# [TASK OBJECTIVE]
A word-for-word copy of the data is what's wanted; pictures stay out of it.

==== SUPPLIED MATERIAL ====

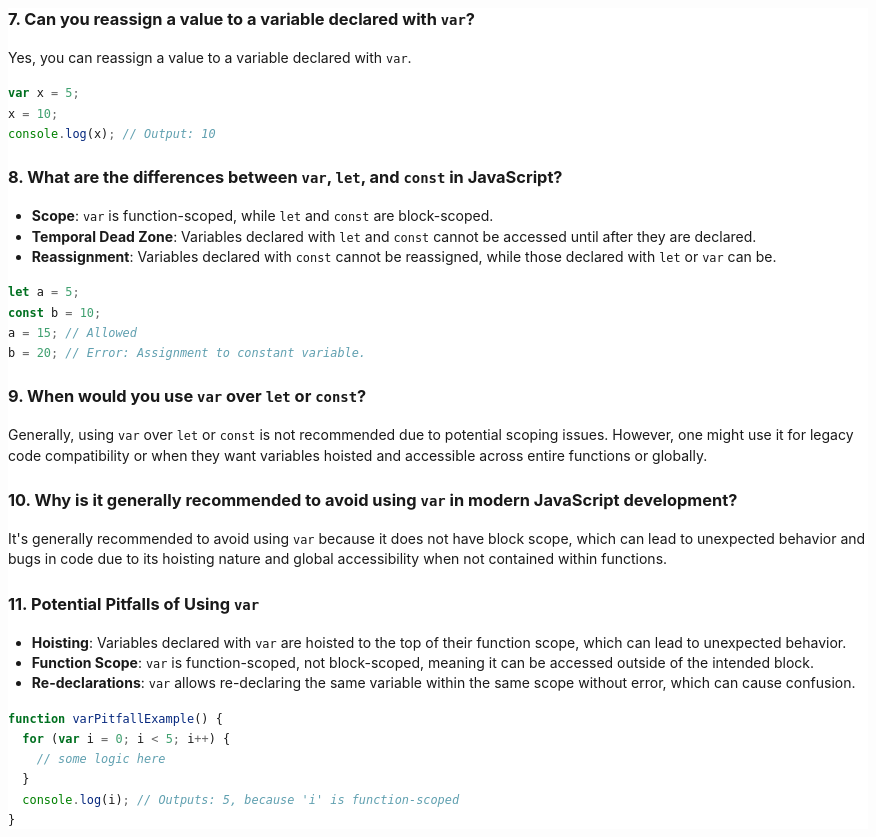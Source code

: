### 7. Can you reassign a value to a variable declared with `var`?
Yes, you can reassign a value to a variable declared with `var`.
```javascript
var x = 5;
x = 10;
console.log(x); // Output: 10
```

### 8. What are the differences between `var`, `let`, and `const` in JavaScript?
- **Scope**: `var` is function-scoped, while `let` and `const` are block-scoped.
- **Temporal Dead Zone**: Variables declared with `let` and `const` cannot be accessed until after they are declared.
- **Reassignment**: Variables declared with `const` cannot be reassigned, while those declared with `let` or `var` can be.
```javascript
let a = 5;
const b = 10;
a = 15; // Allowed
b = 20; // Error: Assignment to constant variable.
```

### 9. When would you use `var` over `let` or `const`?
Generally, using `var` over `let` or `const` is not recommended due to potential scoping issues. However, one might use it for legacy code compatibility or when they want variables hoisted and accessible across entire functions or globally.

### 10. Why is it generally recommended to avoid using `var` in modern JavaScript development?
It's generally recommended to avoid using `var` because it does not have block scope, which can lead to unexpected behavior and bugs in code due to its hoisting nature and global accessibility when not contained within functions.

### 11. Potential Pitfalls of Using `var`
- **Hoisting**: Variables declared with `var` are hoisted to the top of their function scope, which can lead to unexpected behavior.
- **Function Scope**: `var` is function-scoped, not block-scoped, meaning it can be accessed outside of the intended block.
- **Re-declarations**: `var` allows re-declaring the same variable within the same scope without error, which can cause confusion.

```javascript
function varPitfallExample() {
  for (var i = 0; i < 5; i++) {
    // some logic here
  }
  console.log(i); // Outputs: 5, because 'i' is function-scoped
}
```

====

# [TASK ANSWER]
Source code

:### 7. Can you reassign a value to a variable declared with `var`?
Yes, you can reassign a value to a variable declared with `var`.
```javascript
var x = 5;
x = 10;
console.log(x); // Output: 10
```

### 8. What are the differences between `var`, `let`, and `const` in JavaScript?
- **Scope**: `var` is function-scoped, while `let` and `const` are block-scoped.
- **Temporal Dead Zone**: Variables declared with `let` and `const` cannot be accessed until after they are declared.
- **Reassignment**: Variables declared with `const` cannot be reassigned, while those declared with `let` or `var` can be.
```javascript
let a = 5;
const b = 10;
a = 15; // Allowed
b = 20; // Error: Assignment to constant variable.
```

### 9. When would you use `var` over `let` or `const`?
Generally, using `var` over `let` or `const` is not recommended due to potential scoping issues. However, one might use it for legacy code compatibility or when they want variables hoisted and accessible across entire functions or globally.

### 10. Why is it generally recommended to avoid using `var` in modern JavaScript development?
It's generally recommended to avoid using `var` because it does not have block scope, which can lead to unexpected behavior and bugs in code due to its hoisting nature and global accessibility when not contained within functions.

### 11. Potential Pitfalls of Using `var`
- **Hoisting**: Variables declared with `var` are hoisted to the top of their function scope, which can lead to unexpected behavior.
- **Function Scope**: `var` is function-scoped, not block-scoped, meaning it can be accessed outside of the intended block.
- **Re-declarations**: `var` allows re-declaring the same variable within the same scope without error, which can cause confusion.

```javascript
function varPitfallExample() {
  for (var i = 0; i < 5; i++) {
    // some logic here
  }
  console.log(i); // Outputs: 5, because 'i' is function-scoped
}
```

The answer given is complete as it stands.